Don't know who Adam Lambert is? He's an American Idol progeny who performed his sexually suggestive song "For Your Entertainment" on the American Music Awards, televised Nov. 22. During his performance, he kissed a male performer, simulated oral sex (again, with a man), and did other sexually suggestive things. Or, so I hear. I didn't see the show. All my attempts to watch it online are barred by a message saying that due to copyright laws, the video is no longer available. (Thank you, Dick Clark Productions and Sony!) Instead, I get to hear about it incessantly. The more I hear, the more perplexed I get.

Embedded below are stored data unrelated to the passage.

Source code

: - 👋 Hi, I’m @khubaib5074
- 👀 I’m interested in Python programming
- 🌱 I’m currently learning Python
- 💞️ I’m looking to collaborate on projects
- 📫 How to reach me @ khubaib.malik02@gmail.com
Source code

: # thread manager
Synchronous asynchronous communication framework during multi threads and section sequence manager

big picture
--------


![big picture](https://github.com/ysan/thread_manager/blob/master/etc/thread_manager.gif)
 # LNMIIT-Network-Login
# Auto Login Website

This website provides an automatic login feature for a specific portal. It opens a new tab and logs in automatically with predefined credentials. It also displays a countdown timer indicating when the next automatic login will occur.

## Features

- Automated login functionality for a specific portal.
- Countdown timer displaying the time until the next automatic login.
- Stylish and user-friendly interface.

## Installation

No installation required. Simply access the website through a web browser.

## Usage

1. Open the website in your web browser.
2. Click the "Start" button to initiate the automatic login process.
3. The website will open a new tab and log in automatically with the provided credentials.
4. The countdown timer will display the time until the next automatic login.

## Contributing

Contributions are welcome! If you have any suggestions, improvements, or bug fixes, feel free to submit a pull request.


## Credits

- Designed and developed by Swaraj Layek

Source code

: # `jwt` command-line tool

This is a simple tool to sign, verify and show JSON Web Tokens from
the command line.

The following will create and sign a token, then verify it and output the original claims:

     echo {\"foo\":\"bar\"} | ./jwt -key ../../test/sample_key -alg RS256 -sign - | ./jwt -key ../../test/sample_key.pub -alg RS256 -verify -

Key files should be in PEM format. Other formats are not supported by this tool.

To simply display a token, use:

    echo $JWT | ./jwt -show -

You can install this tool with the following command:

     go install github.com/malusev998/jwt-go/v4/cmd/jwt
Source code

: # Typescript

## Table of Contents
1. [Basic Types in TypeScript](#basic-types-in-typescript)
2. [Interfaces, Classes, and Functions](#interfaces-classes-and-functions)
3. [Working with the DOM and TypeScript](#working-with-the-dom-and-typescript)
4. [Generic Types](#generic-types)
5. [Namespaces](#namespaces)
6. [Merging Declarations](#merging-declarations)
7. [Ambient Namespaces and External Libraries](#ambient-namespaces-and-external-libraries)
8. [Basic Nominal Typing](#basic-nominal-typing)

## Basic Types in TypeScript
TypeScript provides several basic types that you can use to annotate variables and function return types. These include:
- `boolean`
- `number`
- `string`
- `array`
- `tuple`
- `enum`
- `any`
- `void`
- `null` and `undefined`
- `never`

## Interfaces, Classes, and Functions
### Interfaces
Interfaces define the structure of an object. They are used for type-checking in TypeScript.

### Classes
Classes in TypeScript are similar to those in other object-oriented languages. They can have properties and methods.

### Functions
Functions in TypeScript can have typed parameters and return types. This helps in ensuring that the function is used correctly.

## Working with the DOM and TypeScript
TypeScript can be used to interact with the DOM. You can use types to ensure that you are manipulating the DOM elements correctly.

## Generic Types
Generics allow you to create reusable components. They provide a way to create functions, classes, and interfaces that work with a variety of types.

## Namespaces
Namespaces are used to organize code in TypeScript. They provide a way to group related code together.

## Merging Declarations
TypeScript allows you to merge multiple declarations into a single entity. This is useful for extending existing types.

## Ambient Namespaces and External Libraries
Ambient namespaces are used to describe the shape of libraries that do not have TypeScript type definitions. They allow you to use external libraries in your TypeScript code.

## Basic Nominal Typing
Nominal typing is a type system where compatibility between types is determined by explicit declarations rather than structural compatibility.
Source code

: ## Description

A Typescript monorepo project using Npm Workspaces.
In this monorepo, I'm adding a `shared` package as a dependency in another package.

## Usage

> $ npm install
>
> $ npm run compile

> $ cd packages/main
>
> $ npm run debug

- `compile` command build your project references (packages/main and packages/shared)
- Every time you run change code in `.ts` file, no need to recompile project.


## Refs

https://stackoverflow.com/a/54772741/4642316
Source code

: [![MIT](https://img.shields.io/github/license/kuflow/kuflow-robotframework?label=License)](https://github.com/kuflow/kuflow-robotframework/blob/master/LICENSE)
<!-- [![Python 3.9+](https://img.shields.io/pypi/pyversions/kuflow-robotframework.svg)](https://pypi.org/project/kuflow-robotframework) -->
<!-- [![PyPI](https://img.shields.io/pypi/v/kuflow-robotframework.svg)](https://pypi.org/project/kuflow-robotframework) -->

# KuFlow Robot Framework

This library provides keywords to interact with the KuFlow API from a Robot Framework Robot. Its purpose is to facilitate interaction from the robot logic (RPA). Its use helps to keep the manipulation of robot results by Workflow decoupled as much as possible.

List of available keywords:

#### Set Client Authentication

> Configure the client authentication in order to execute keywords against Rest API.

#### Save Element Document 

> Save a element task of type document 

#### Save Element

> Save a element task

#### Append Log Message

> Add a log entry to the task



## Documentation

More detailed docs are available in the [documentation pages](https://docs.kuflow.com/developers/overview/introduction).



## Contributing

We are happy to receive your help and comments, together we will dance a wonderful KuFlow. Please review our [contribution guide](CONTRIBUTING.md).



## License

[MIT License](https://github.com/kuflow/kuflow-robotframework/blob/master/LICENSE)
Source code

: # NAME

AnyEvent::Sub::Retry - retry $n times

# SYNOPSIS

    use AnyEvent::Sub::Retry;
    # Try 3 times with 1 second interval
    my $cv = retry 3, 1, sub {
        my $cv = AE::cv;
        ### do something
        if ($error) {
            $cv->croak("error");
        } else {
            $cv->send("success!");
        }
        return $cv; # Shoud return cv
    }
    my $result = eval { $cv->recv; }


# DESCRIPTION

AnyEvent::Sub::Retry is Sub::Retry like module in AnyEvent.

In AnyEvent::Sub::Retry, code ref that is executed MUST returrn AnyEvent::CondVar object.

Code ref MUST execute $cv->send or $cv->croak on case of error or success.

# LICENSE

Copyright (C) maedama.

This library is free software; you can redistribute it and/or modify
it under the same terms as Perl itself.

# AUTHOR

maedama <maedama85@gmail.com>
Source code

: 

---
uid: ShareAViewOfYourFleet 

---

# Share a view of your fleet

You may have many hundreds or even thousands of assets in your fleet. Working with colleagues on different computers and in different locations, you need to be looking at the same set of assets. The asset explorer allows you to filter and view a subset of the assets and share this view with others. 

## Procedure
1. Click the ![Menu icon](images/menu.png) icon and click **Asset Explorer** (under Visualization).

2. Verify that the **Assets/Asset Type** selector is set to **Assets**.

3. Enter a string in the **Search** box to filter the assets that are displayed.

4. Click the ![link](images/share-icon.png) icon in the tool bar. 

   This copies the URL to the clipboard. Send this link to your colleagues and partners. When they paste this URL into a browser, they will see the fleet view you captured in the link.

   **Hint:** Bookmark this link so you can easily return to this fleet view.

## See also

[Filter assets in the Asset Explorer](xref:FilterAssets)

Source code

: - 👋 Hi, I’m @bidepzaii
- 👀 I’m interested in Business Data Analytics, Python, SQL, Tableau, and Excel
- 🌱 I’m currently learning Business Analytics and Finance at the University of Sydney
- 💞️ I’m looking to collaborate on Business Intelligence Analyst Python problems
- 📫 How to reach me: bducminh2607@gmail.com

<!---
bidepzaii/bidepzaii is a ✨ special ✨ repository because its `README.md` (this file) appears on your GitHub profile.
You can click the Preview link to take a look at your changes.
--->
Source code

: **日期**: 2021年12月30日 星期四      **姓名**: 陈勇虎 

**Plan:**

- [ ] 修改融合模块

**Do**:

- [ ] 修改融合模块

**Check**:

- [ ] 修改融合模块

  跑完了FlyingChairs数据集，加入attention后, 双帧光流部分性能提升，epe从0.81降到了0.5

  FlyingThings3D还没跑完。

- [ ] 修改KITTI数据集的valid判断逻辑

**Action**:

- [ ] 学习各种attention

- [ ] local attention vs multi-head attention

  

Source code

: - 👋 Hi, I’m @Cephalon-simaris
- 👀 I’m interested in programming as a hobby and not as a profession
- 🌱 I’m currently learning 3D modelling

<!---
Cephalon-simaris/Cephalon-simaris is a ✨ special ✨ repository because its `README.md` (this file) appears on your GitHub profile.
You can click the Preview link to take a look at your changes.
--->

While viewers for all awards shows have dropped precipitously, the AMAs had higher than usual ratings (14 million viewers, according to the Nielsen folks). From that number, some 1,500 people called ABC to complain about Lambert's performance, largely due, I suspect, to the influence of the Parents Television Council, a watchdog group that specializes in monitoring prime time and firing up the troops to express its outrage at what is deemed offensive material. From all indications, by the time Lambert's performance took place at the end of the show, it was past the designated "family viewing time." So the PTC isn't spending much time watching TV elsewhere, it seems. Has it bothered to check out daytime soap operas? The few times I've happened across them, there's some pretty steamy stuff happening – at least, between men and women. The same is true of prime time, as Alessandra Stanley pointed out in The New York Times shortly after the Lambert performance, when she reported that "early this season Courteney Cox's character on the ABC sitcom Cougar Town was coyly depicted performing oral sex on a younger man."
In the subsequent tizzy following his performance, Lambert declared that there's a double standard when it comes to depictions of same-sex sex. He's right. When Madonna, Britney Spears, and Christina Aguilera shared a girl-on-girl kiss on the MTV Video Music Awards in 2003, the uproar consisted more of giggling titillation than the kind of disgust directed at Lambert. Granted, the VMAs aired on cable. The PTC limits its purview to broadcast TV, apparently believing that impressionable young people don't know how to use a remote control.
In the midst of all this hand-wringing, I have to say I am pleasantly surprised that the PTC has not gone after one of my favorite depictions of gay male affection on prime-time TV, the married couple Kevin and Scotty (played by Matthew Rhys and Luke Macfarlane) on Brothers & Sisters (also on ABC). As far as prime-time depictions of gay couples go, it is refreshingly ... ordinary. Kevin and Scotty work, they plan, they argue, and they (gasp!) kiss – sometimes quite ardently. While I appreciate the gay couple over on Modern Family (again, also on ABC), they are void of any sexual energy. I have seen every episode of that hilarious comedy, and I've never seen Mitchell and Cameron (Jesse Tyler Ferguson and Eric Stonestreet) exchange so much as a peck on the cheek.
In the aftermath of Lambert's performance, some pundits lamented that it was the raw aggressiveness of the depiction that was so troubling. If so, that only makes the next move by ABC that much more perplexing. The Monday after the AMAs, Lambert was "uninvited" from appearing on the ABC chat show Good Morning America. His "unpredictability" in a live setting was cited as the cause. The network followed up his cancellation by announcing it had booked a live performance by Chris Brown, the singer convicted of beating up his girlfriend, Rihanna. Okay, now I get it: Aggressiveness is okay as long as a woman's body is a punching bag. For a group that is intent on monitoring poor messages on TV, the fact that the PTC made nary a peep about that turn of events is head-shaking. (In the wake of protests from gay and women's rights advocates, Good Morning America eventually canceled Chris Brown's appearance, too; he'll appear in a 20/20 interview with Robin Roberts Friday.)
So here's an idea: If the PTC or parents or anyone else is offended by what they see, read, or hear, why don't they stop consuming the offensive material and turn their attention elsewhere? I can pretty much guarantee that, in the end, all the brouhaha the PTC launched over Lambert is not going to hurt him as much as it would like to think.